» EXERCISE: Determine how many lines of the entries that follow contain "Gatsby", and respond with that number alone.
* * * *
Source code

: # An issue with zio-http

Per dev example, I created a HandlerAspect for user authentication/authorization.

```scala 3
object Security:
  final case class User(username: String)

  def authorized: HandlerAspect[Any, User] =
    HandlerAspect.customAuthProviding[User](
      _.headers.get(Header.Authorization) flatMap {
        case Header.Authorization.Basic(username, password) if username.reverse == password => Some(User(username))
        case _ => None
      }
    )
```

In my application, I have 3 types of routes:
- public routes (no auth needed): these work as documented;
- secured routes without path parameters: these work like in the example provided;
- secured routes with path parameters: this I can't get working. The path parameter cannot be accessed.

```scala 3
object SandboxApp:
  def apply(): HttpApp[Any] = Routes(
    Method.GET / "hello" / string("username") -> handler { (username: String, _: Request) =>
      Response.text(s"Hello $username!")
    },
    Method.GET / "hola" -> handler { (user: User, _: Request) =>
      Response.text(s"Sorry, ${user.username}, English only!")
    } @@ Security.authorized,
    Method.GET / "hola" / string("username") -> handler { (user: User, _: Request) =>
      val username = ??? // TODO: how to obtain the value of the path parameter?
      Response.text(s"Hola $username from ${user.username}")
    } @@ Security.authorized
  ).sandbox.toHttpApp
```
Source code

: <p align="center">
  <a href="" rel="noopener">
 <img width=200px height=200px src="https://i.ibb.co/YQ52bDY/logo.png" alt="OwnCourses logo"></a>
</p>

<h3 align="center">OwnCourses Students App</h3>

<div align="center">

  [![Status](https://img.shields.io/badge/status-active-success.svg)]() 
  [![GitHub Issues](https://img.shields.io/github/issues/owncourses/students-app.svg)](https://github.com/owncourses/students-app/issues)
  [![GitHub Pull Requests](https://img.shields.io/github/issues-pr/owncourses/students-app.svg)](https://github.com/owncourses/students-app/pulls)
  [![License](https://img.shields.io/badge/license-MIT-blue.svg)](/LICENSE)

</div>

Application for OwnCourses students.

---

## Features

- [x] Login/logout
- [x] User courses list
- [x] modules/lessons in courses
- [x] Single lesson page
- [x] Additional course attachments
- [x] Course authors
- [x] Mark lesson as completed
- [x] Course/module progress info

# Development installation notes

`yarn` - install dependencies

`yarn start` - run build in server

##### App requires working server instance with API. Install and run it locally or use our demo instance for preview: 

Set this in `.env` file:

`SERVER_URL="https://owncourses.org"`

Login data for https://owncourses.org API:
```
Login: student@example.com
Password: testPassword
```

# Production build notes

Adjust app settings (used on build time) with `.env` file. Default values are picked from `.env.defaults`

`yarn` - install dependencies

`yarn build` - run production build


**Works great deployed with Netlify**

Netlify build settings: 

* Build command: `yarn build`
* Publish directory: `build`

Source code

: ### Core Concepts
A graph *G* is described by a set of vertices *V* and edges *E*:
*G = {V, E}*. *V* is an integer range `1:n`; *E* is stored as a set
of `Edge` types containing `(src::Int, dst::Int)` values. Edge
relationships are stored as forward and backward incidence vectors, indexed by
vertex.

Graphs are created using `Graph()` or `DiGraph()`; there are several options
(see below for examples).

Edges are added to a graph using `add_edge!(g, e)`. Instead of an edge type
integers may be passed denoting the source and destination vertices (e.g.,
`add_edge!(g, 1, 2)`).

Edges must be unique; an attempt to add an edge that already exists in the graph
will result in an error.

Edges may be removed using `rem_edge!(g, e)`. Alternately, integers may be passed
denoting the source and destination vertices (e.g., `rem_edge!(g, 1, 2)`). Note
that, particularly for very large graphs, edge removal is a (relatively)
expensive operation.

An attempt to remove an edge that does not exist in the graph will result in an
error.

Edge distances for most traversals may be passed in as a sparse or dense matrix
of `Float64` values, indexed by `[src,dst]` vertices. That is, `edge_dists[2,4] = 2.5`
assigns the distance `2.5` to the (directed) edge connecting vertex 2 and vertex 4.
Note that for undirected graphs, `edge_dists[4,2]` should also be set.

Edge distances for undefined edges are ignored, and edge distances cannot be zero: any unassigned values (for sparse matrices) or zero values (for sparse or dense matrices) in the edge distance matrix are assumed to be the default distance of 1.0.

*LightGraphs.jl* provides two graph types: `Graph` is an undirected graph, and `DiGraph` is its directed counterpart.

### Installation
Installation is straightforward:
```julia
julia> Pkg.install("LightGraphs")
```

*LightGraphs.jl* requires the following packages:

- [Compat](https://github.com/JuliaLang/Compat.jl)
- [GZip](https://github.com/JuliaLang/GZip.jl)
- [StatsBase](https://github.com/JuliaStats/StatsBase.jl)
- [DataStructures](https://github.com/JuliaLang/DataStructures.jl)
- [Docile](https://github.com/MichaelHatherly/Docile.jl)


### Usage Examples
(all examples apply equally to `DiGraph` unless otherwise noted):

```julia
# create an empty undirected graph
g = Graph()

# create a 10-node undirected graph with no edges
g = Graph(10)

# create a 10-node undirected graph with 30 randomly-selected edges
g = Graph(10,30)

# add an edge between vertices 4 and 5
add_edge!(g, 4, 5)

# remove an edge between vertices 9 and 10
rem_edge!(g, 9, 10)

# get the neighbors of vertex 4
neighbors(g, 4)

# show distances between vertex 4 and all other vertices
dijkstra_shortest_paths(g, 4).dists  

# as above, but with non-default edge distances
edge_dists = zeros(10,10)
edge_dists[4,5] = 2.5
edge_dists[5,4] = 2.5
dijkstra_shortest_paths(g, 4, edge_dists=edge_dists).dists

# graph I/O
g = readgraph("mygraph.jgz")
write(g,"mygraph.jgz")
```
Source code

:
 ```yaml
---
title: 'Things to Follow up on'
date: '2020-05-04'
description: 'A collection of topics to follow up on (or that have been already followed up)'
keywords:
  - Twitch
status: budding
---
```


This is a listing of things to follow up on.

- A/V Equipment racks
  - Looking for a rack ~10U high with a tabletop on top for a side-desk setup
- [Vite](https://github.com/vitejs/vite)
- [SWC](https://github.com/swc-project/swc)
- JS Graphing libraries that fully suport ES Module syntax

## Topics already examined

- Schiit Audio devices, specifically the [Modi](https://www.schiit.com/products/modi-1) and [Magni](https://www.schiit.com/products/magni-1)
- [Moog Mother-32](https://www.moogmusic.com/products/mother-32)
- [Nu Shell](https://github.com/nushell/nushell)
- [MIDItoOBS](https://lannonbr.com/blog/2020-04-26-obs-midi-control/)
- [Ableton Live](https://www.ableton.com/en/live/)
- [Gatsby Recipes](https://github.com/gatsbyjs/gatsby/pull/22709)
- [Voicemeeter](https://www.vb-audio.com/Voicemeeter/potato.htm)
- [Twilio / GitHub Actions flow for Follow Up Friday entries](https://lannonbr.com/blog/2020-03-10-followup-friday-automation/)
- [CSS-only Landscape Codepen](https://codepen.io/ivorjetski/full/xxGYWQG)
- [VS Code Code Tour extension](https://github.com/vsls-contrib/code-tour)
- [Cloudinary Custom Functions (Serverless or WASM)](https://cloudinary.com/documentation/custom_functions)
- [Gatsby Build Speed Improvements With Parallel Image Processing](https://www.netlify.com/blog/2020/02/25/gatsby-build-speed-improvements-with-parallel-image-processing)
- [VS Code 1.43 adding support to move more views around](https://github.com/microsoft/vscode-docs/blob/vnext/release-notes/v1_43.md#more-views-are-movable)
* * * *
» TASK SOLUTION: 2